[[ SOURCE INFORMATION open ]]
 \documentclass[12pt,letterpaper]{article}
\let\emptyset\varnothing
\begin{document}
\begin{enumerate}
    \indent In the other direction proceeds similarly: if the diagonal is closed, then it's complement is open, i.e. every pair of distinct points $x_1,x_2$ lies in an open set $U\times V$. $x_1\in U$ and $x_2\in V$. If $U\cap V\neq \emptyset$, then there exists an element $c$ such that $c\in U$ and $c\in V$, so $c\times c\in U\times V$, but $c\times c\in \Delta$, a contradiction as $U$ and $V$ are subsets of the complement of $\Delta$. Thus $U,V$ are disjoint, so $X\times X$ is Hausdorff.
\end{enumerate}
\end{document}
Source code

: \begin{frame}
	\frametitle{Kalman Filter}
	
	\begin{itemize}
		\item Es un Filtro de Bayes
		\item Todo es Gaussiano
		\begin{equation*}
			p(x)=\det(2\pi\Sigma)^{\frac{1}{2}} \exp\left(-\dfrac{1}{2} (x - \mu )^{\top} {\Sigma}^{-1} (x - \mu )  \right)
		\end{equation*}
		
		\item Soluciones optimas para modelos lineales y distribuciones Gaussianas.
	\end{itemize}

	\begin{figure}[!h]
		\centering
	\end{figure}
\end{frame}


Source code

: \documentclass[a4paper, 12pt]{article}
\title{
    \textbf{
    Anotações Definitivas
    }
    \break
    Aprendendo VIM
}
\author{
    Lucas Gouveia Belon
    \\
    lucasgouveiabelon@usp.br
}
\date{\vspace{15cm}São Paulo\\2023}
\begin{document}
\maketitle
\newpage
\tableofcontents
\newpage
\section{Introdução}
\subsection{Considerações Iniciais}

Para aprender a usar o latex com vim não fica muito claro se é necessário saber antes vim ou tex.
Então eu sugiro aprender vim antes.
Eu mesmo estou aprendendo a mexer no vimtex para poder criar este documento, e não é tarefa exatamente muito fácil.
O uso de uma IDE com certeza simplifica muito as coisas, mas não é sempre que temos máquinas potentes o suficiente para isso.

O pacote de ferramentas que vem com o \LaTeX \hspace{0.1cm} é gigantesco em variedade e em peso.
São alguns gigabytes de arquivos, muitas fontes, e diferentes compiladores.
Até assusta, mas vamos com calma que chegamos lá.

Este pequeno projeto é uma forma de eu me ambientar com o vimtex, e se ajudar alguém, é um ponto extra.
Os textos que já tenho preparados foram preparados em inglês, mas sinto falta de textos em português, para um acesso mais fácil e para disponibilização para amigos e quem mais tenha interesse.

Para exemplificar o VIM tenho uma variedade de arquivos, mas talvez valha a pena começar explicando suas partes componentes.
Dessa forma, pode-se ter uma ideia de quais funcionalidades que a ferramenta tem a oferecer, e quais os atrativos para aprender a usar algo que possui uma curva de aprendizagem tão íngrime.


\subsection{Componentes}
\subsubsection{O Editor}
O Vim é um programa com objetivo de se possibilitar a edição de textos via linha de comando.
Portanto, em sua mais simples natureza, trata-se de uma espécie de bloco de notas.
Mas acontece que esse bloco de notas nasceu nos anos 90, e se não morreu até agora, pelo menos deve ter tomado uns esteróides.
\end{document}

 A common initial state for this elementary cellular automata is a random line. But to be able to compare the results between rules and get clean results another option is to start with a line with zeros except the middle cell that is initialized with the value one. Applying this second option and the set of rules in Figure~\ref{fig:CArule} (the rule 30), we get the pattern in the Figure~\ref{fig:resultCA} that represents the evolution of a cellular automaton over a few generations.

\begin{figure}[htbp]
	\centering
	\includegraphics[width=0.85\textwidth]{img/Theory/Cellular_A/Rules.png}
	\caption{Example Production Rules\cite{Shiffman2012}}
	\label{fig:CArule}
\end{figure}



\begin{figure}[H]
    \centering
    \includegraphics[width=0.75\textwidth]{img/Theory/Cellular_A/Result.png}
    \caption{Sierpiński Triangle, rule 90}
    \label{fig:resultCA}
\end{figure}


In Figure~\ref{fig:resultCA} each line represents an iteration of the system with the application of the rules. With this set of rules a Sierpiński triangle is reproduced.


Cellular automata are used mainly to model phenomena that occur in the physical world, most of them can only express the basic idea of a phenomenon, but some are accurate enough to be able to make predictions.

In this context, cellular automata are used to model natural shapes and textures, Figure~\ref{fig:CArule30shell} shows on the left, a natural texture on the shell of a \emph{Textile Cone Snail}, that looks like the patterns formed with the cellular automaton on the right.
[[ SOURCE INFORMATION closed ]]
**EXERCISE DIRECTIONS**:
Your answer must consist of every line above, transcribed verbatim.

**ANSWER BOX**:
 \documentclass[12pt,letterpaper]{article}
\let\emptyset\varnothing
\begin{document}
\begin{enumerate}
    \indent In the other direction proceeds similarly: if the diagonal is closed, then it's complement is open, i.e. every pair of distinct points $x_1,x_2$ lies in an open set $U\times V$. $x_1\in U$ and $x_2\in V$. If $U\cap V\neq \emptyset$, then there exists an element $c$ such that $c\in U$ and $c\in V$, so $c\times c\in U\times V$, but $c\times c\in \Delta$, a contradiction as $U$ and $V$ are subsets of the complement of $\Delta$. Thus $U,V$ are disjoint, so $X\times X$ is Hausdorff.
\end{enumerate}
\end{document}
Source code

: \begin{frame}
	\frametitle{Kalman Filter}
	
	\begin{itemize}
		\item Es un Filtro de Bayes
		\item Todo es Gaussiano
		\begin{equation*}
			p(x)=\det(2\pi\Sigma)^{\frac{1}{2}} \exp\left(-\dfrac{1}{2} (x - \mu )^{\top} {\Sigma}^{-1} (x - \mu )  \right)
		\end{equation*}
		
		\item Soluciones optimas para modelos lineales y distribuciones Gaussianas.
	\end{itemize}

	\begin{figure}[!h]
		\centering
	\end{figure}
\end{frame}


Source code

: \documentclass[a4paper, 12pt]{article}
\title{
    \textbf{
    Anotações Definitivas
    }
    \break
    Aprendendo VIM
}
\author{
    Lucas Gouveia Belon
    \\
    lucasgouveiabelon@usp.br
}
\date{\vspace{15cm}São Paulo\\2023}
\begin{document}
\maketitle
\newpage
\tableofcontents
\newpage
\section{Introdução}
\subsection{Considerações Iniciais}

Para aprender a usar o latex com vim não fica muito claro se é necessário saber antes vim ou tex.
Então eu sugiro aprender vim antes.
Eu mesmo estou aprendendo a mexer no vimtex para poder criar este documento, e não é tarefa exatamente muito fácil.
O uso de uma IDE com certeza simplifica muito as coisas, mas não é sempre que temos máquinas potentes o suficiente para isso.

O pacote de ferramentas que vem com o \LaTeX \hspace{0.1cm} é gigantesco em variedade e em peso.
São alguns gigabytes de arquivos, muitas fontes, e diferentes compiladores.
Até assusta, mas vamos com calma que chegamos lá.

Este pequeno projeto é uma forma de eu me ambientar com o vimtex, e se ajudar alguém, é um ponto extra.
Os textos que já tenho preparados foram preparados em inglês, mas sinto falta de textos em português, para um acesso mais fácil e para disponibilização para amigos e quem mais tenha interesse.

Para exemplificar o VIM tenho uma variedade de arquivos, mas talvez valha a pena começar explicando suas partes componentes.
Dessa forma, pode-se ter uma ideia de quais funcionalidades que a ferramenta tem a oferecer, e quais os atrativos para aprender a usar algo que possui uma curva de aprendizagem tão íngrime.


\subsection{Componentes}
\subsubsection{O Editor}
O Vim é um programa com objetivo de se possibilitar a edição de textos via linha de comando.
Portanto, em sua mais simples natureza, trata-se de uma espécie de bloco de notas.
Mas acontece que esse bloco de notas nasceu nos anos 90, e se não morreu até agora, pelo menos deve ter tomado uns esteróides.
\end{document}

 A common initial state for this elementary cellular automata is a random line. But to be able to compare the results between rules and get clean results another option is to start with a line with zeros except the middle cell that is initialized with the value one. Applying this second option and the set of rules in Figure~\ref{fig:CArule} (the rule 30), we get the pattern in the Figure~\ref{fig:resultCA} that represents the evolution of a cellular automaton over a few generations.

\begin{figure}[htbp]
	\centering
	\includegraphics[width=0.85\textwidth]{img/Theory/Cellular_A/Rules.png}
	\caption{Example Production Rules\cite{Shiffman2012}}
	\label{fig:CArule}
\end{figure}



\begin{figure}[H]
    \centering
    \includegraphics[width=0.75\textwidth]{img/Theory/Cellular_A/Result.png}
    \caption{Sierpiński Triangle, rule 90}
    \label{fig:resultCA}
\end{figure}


In Figure~\ref{fig:resultCA} each line represents an iteration of the system with the application of the rules. With this set of rules a Sierpiński triangle is reproduced.


Cellular automata are used mainly to model phenomena that occur in the physical world, most of them can only express the basic idea of a phenomenon, but some are accurate enough to be able to make predictions.

In this context, cellular automata are used to model natural shapes and textures, Figure~\ref{fig:CArule30shell} shows on the left, a natural texture on the shell of a \emph{Textile Cone Snail}, that looks like the patterns formed with the cellular automaton on the right.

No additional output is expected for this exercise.